Зрелище было грандиозным и зловещим. Огромные клубы едкого дыма поднимались и пропадали в высоте или вдруг, прибитые ветром, стлались по земле. Снопы искр, головни, целые горящие бревна взлетали кверху. С треском лопались оконные стекла; как выстрелы, рвалось разгорающееся сухое дерево. От сильной жары трудно было дышать; из уцелевших домов люди выбрасывали скарб и перетаскивали его подальше от огня. Страшные, разлохмаченные, воющие женщины с плачущими детьми метались от одного дома к другому. Начиналась паника.

Но здесь, вдали от пожара, Яшка не видел и не слышал ничего. Он медленно шел вдоль болота, всматриваясь в густую темноту.

Внезапно ему показалось, что возле одного из крайних домов поселка мелькнула тень, и он присел, боясь пошевелиться. Он не ошибся. Из калитки, крадучись, прижимаясь к забору, выбежал человек, и сразу Яшка увидел огонь, лизнувший бревенчатую стену дома. Человек нырнул в соседнюю калитку. Вскинув винтовку, Яшка бросился за поджигателем, быстро вбежал во двор и увидел, как тот, присев на корточки, чиркает возле стены спичкой.

— Стой, сука!.. Убью!

Поджигатель метнулся к высокому забору. Он с разбегу ухватился за его зубья и закинул ногу. Но Яшка уже подскочил к нему и, не соображая, что делает, ударил поджигателя винтовкой. Тот, вскрикнув, упал, и, пытаясь подняться, послушно поднял руки.

На Яшку глядело перекошенное злобой знакомое лицо. Бандит, взглянув на Яшку, вдруг усмехнулся.

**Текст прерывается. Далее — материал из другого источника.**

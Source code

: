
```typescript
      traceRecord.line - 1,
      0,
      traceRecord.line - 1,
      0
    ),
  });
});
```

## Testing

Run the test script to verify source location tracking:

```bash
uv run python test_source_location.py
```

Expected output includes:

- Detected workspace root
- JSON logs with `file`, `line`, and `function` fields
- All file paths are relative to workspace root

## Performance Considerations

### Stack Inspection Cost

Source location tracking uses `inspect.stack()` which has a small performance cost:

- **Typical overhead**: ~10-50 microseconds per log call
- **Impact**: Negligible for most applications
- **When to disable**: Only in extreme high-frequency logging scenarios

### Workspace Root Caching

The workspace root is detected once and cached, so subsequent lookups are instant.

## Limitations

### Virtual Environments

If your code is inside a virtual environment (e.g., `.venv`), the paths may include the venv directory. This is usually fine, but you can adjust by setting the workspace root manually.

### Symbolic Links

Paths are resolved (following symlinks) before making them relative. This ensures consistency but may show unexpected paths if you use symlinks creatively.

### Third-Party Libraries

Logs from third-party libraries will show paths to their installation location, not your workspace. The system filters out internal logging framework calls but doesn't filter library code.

— А, чумазый. Вот ты какой стал? Что, завоевания революции защищаешь?

Яшка вздрогнул. Генка с Екатерининской, сын пристава! На брюхе заставляли ползать… грязь жрать.

Эта картина из детства, уже, казалось, забытая, промелькнула перед Яшкой с отчетливостью почти фотографической. Ну да, это он, Генка!

— А ну, ложись, стерва! — крикнул он Генке каким-то не своим голосом. — Ложись, говорю!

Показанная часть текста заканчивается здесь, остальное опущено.